Djembe Rhythm Traditional Mandingue
This logo was created by Mamady Keïta.
It groups under the same banner all African artists who are concerned with preserving traditional Mande music in all its forms, both artistic and social.
Many artists have already responded to this call. They are the ones who have signed this page.
An instrument does not fall from the sky. It is created from an idea. A man thought it, reflected upon it and created it. This reflection, this thought, this history must not be lost.
An instrument represents a culture that must be learned. Thus, one respects the instrument and the culture from which it comes.
The djembe is not a primitive instrument on which one beats in just any way. There is a history behind it, a tradition that is transmitted from generation to generation…

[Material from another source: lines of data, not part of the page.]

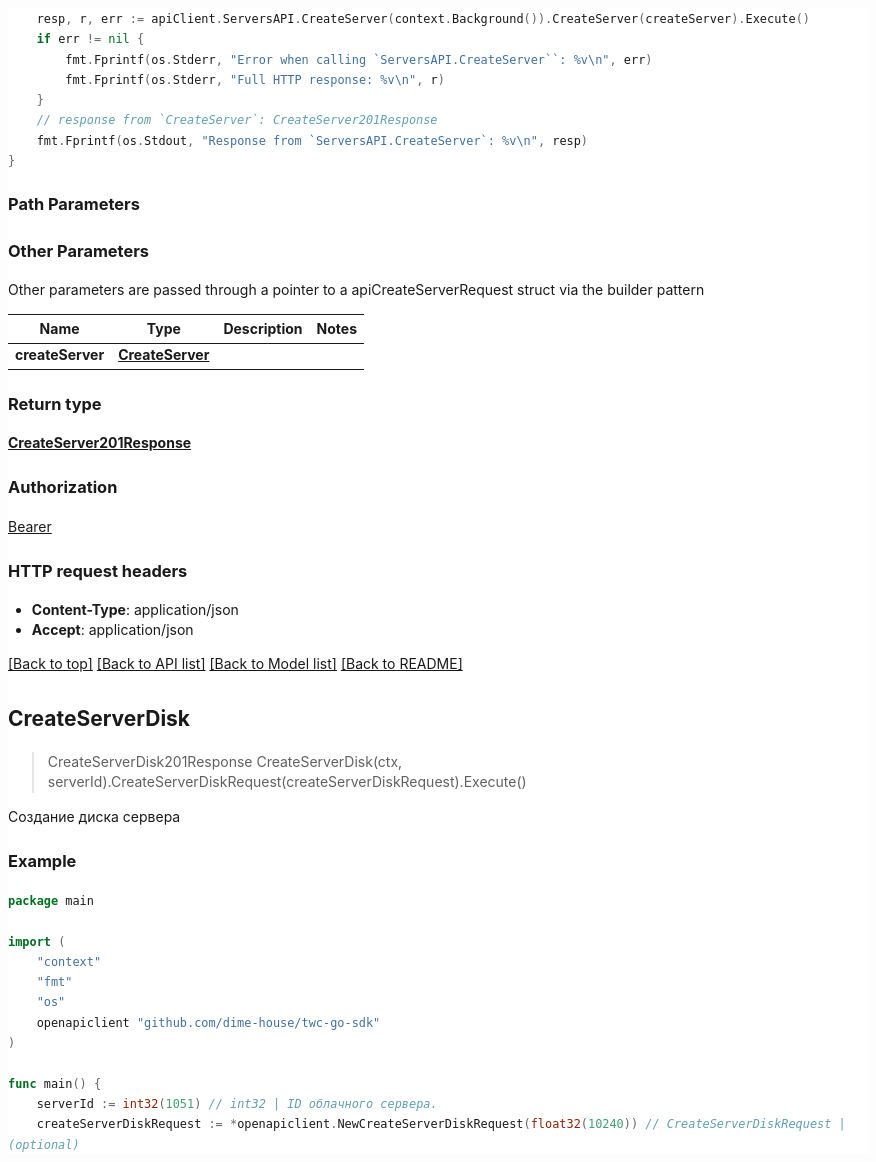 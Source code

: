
 ```go
    resp, r, err := apiClient.ServersAPI.CreateServer(context.Background()).CreateServer(createServer).Execute()
    if err != nil {
        fmt.Fprintf(os.Stderr, "Error when calling `ServersAPI.CreateServer``: %v\n", err)
        fmt.Fprintf(os.Stderr, "Full HTTP response: %v\n", r)
    }
    // response from `CreateServer`: CreateServer201Response
    fmt.Fprintf(os.Stdout, "Response from `ServersAPI.CreateServer`: %v\n", resp)
}
```

### Path Parameters



### Other Parameters

Other parameters are passed through a pointer to a apiCreateServerRequest struct via the builder pattern


Name | Type | Description  | Notes
------------- | ------------- | ------------- | -------------
 **createServer** | [**CreateServer**](CreateServer.md) |  | 

### Return type

[**CreateServer201Response**](CreateServer201Response.md)

### Authorization

[Bearer](../README.md#Bearer)

### HTTP request headers

- **Content-Type**: application/json
- **Accept**: application/json

[[Back to top]](#) [[Back to API list]](../README.md#documentation-for-api-endpoints)
[[Back to Model list]](../README.md#documentation-for-models)
[[Back to README]](../README.md)


## CreateServerDisk

> CreateServerDisk201Response CreateServerDisk(ctx, serverId).CreateServerDiskRequest(createServerDiskRequest).Execute()

Создание диска сервера



### Example

```go
package main

import (
    "context"
    "fmt"
    "os"
    openapiclient "github.com/dime-house/twc-go-sdk"
)

func main() {
    serverId := int32(1051) // int32 | ID облачного сервера.
    createServerDiskRequest := *openapiclient.NewCreateServerDiskRequest(float32(10240)) // CreateServerDiskRequest |  (optional)
```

It is played by very specific ethnic groups and individuals… It is played on special occasions… It has a specific importance within Mande society, an immutable symbolism…

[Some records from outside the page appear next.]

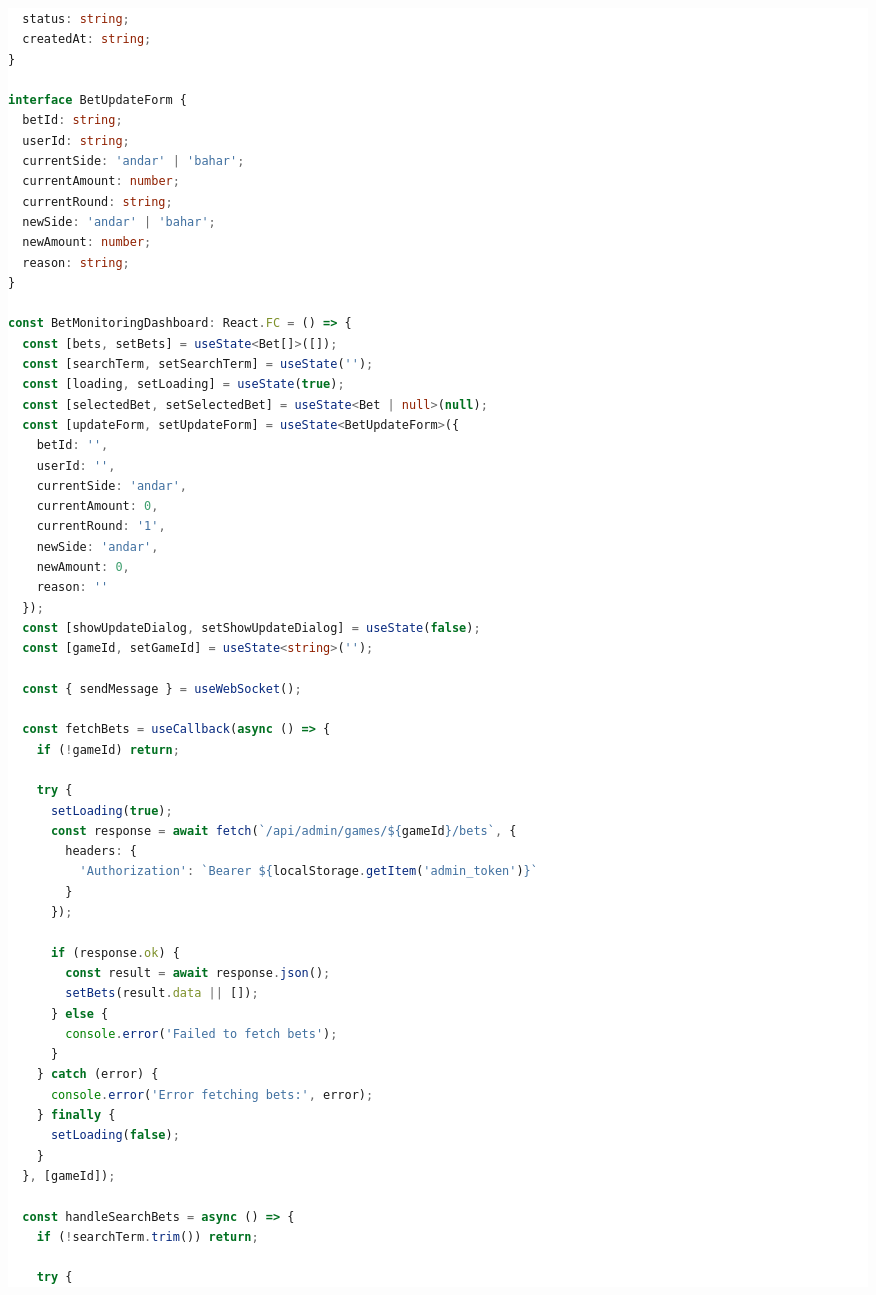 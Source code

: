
 ```typescript
  status: string;
  createdAt: string;
}

interface BetUpdateForm {
  betId: string;
  userId: string;
  currentSide: 'andar' | 'bahar';
  currentAmount: number;
  currentRound: string;
  newSide: 'andar' | 'bahar';
  newAmount: number;
  reason: string;
}

const BetMonitoringDashboard: React.FC = () => {
  const [bets, setBets] = useState<Bet[]>([]);
  const [searchTerm, setSearchTerm] = useState('');
  const [loading, setLoading] = useState(true);
  const [selectedBet, setSelectedBet] = useState<Bet | null>(null);
  const [updateForm, setUpdateForm] = useState<BetUpdateForm>({
    betId: '',
    userId: '',
    currentSide: 'andar',
    currentAmount: 0,
    currentRound: '1',
    newSide: 'andar',
    newAmount: 0,
    reason: ''
  });
  const [showUpdateDialog, setShowUpdateDialog] = useState(false);
  const [gameId, setGameId] = useState<string>('');
  
  const { sendMessage } = useWebSocket();

  const fetchBets = useCallback(async () => {
    if (!gameId) return;
    
    try {
      setLoading(true);
      const response = await fetch(`/api/admin/games/${gameId}/bets`, {
        headers: {
          'Authorization': `Bearer ${localStorage.getItem('admin_token')}`
        }
      });
      
      if (response.ok) {
        const result = await response.json();
        setBets(result.data || []);
      } else {
        console.error('Failed to fetch bets');
      }
    } catch (error) {
      console.error('Error fetching bets:', error);
    } finally {
      setLoading(false);
    }
  }, [gameId]);

  const handleSearchBets = async () => {
    if (!searchTerm.trim()) return;
    
    try {
```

All the rhythms have names, a history transmitted from generation to generation, and it is necessary to know them.
Alas, many djembe players around the world use the instrument only for personal enjoyment. We solemnly ask them here to respect the instrument and its culture, and to respect the traditional rhythms.
Today there are thousands of djembe “masters” around the world. They call themselves “masters” but they are merely players, sometimes great players, but not masters.
One doesn’t bestow this title on oneself! Among the Mande people, one receives the title after having passed many tests of technique, of rhythm.
A master must also have been initiated. This is very important. Without this step, no one can lay claim to this title.
The djembe is not reserved only for tradition. It is a popular instrument that can harmonize with all other instruments. It is open to all. There are performances and then there is the tradition. One must not confuse them. They are completely different
Drum and dance troupes in Africa are based on tradition, but are all changing in order to entertain. It is necessary to keep this distinction in mind and to know which context we are referring to.
Teachers, especially African teachers, should have the courage to tell their students that they don’t always know the tradition, that they are sometimes from another ethnic group, that they, themselves, are creating the rhythms.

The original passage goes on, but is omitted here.